Since the above was written, Professor Marstrander has arrived upon our shores for the third time. He has spent three weeks taking phonographic records of spoken Manx from the few native speakers. Their names are Messrs. Harry Kelly of Cregneash, John Caine of Jurby, William Quane and Cæsar Cashen of Peel, and Mr. and Mrs. Robert Fayle of Sulby. He has taken sixty rolls of phonographic record which, when he returns to Norway, will be transferred to metal. All the speakers are in their eighties, and the Professor declares that within five years it will be impossible to study spoken Manx.

Professor Marstrander holds a very high opinion of the Manx Museum, and particularly of the casts and the drawings of the cross slabs.

'The Museum is small,' he declared to Mr. P. W. Caine of the Isle of Man Times, 'but I don't think that you Manxmen realise what you possess in it.'

You have something that is unique, which even the Louvre with all its resources could not buy — that collection of crosses which are without parallel in the whole world. They are one of the main sources of the study of Norse mythology. A hundred-and-fifty years before Latin letters were brought into Norway and our early literature was written down, these myths were an record in the Isle of Man — not simply written, but figured on stone slabs. The wood carvings in Norway which figure the same subjects are centuries later, and are not at all so expressive or so primitive as these in the Isle of Man.
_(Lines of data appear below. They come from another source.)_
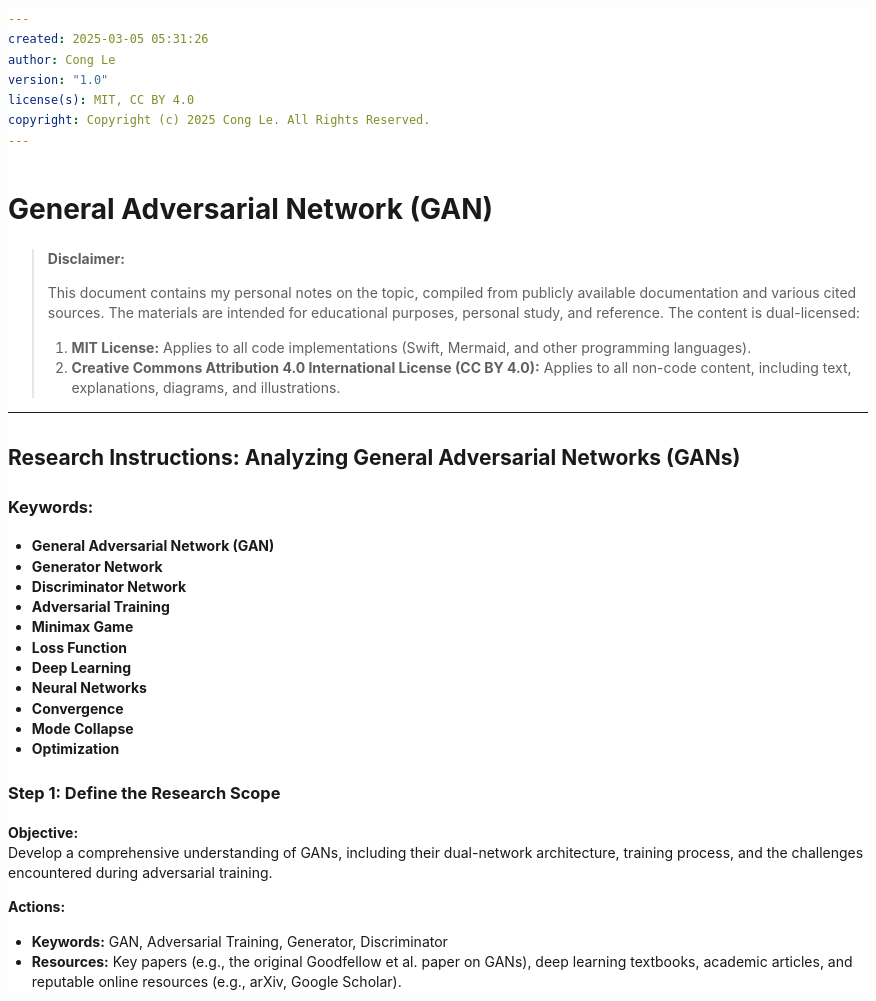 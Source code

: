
 ```yaml
---
created: 2025-03-05 05:31:26
author: Cong Le
version: "1.0"
license(s): MIT, CC BY 4.0
copyright: Copyright (c) 2025 Cong Le. All Rights Reserved.
---
```




# General Adversarial Network (GAN)
> **Disclaimer:**
>
> This document contains my personal notes on the topic,
> compiled from publicly available documentation and various cited sources.
> The materials are intended for educational purposes, personal study, and reference.
> The content is dual-licensed:
> 1. **MIT License:** Applies to all code implementations (Swift, Mermaid, and other programming languages).
> 2. **Creative Commons Attribution 4.0 International License (CC BY 4.0):** Applies to all non-code content, including text, explanations, diagrams, and illustrations.
---



## **Research Instructions: Analyzing General Adversarial Networks (GANs)**

### **Keywords:**
- **General Adversarial Network (GAN)**
- **Generator Network**
- **Discriminator Network**
- **Adversarial Training**
- **Minimax Game**
- **Loss Function**
- **Deep Learning**
- **Neural Networks**
- **Convergence**
- **Mode Collapse**
- **Optimization**

### **Step 1: Define the Research Scope**

**Objective:**  
Develop a comprehensive understanding of GANs, including their dual-network architecture, training process, and the challenges encountered during adversarial training.

**Actions:**
- **Keywords:** GAN, Adversarial Training, Generator, Discriminator
- **Resources:** Key papers (e.g., the original Goodfellow et al. paper on GANs), deep learning textbooks, academic articles, and reputable online resources (e.g., arXiv, Google Scholar).
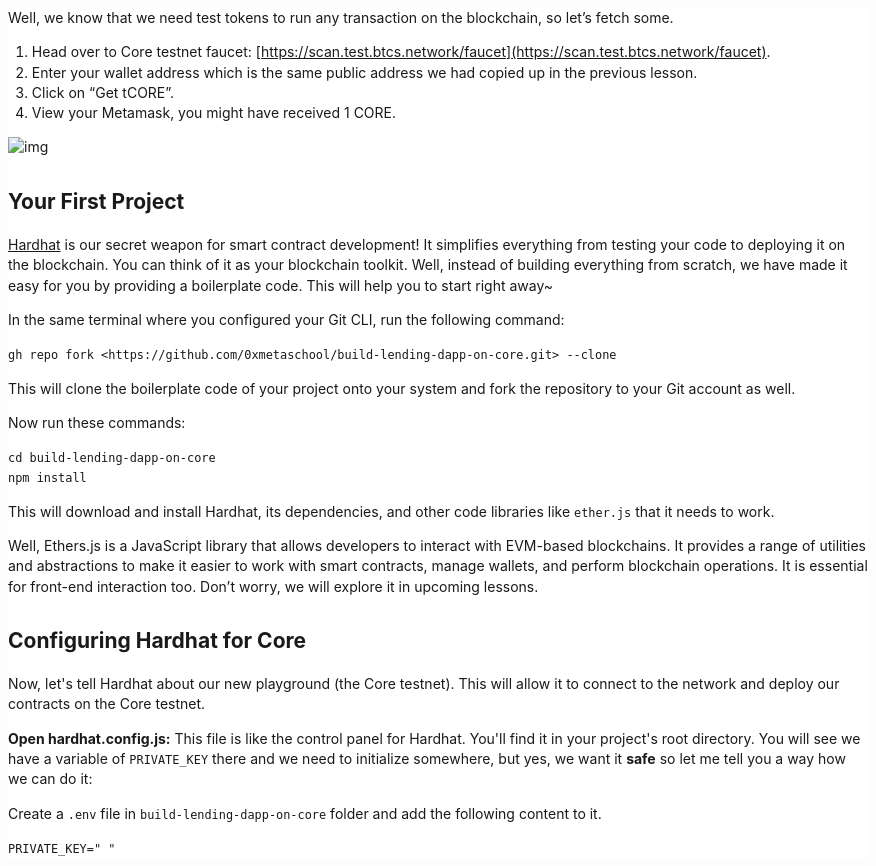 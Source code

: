 Well, we know that we need test tokens to run any transaction on the blockchain, so let’s fetch some.

1. Head over to Core testnet faucet: [https://scan.test.btcs.network/faucet](https://scan.test.btcs.network/faucet).
2. Enter your wallet address which is the same public address we had copied up in the previous lesson.
3. Click on “Get tCORE”.
4. View your Metamask, you might have received 1 CORE.

![img](https://github.com/0xmetaschool/Learning-Projects/blob/main/assests_for_all/Core%20C2%20assets%20-%20Start%20Building%20on%20Core/Core%20C2%20L5%20Image%206.gif?raw=true)

## Your First Project

[Hardhat](https://hardhat.org/) is our secret weapon for smart contract development! It simplifies everything from testing your code to deploying it on the blockchain. You can think of it as your blockchain toolkit. Well, instead of building everything from scratch, we have made it easy for you by providing a boilerplate code. This will help you to start right away~

In the same terminal where you configured your Git CLI, run the following command:

```solidity
gh repo fork <https://github.com/0xmetaschool/build-lending-dapp-on-core.git> --clone
```

This will clone the boilerplate code of your project onto your system and fork the repository to your Git account as well.

Now run these commands:

```solidity
cd build-lending-dapp-on-core
npm install
```

This will download and install Hardhat, its dependencies, and other code libraries like `ether.js` that it needs to work.

Well, Ethers.js is a JavaScript library that allows developers to interact with EVM-based blockchains. It provides a range of utilities and abstractions to make it easier to work with smart contracts, manage wallets, and perform blockchain operations. It is essential for front-end interaction too. Don’t worry, we will explore it in upcoming lessons.

## Configuring Hardhat for Core

Now, let's tell Hardhat about our new playground (the Core testnet). This will allow it to connect to the network and deploy our contracts on the Core testnet.

**Open hardhat.config.js:** This file is like the control panel for Hardhat. You'll find it in your project's root directory. You will see we have a variable of `PRIVATE_KEY` there and we need to initialize somewhere, but yes, we want it **safe** so let me tell you a way how we can do it:

Create a `.env` file in `build-lending-dapp-on-core` folder and add the following content to it.

```solidity
PRIVATE_KEY=" "
```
'In the University Library at Oslo,' continued the Professor, 'there are three copies of Mr. Kermode's great work on The Manx Crosses, but it is almost impossible to find it there, as the copies are so frequently taken out by students.'

The Professor has in view a wider examination of the Gaelic language. When the opportunity comes he purposes examining the dialects to be heard along the west coast of Scotland as well as in the Hebrides, as far south as Galloway.

W. C. [William Cubbon].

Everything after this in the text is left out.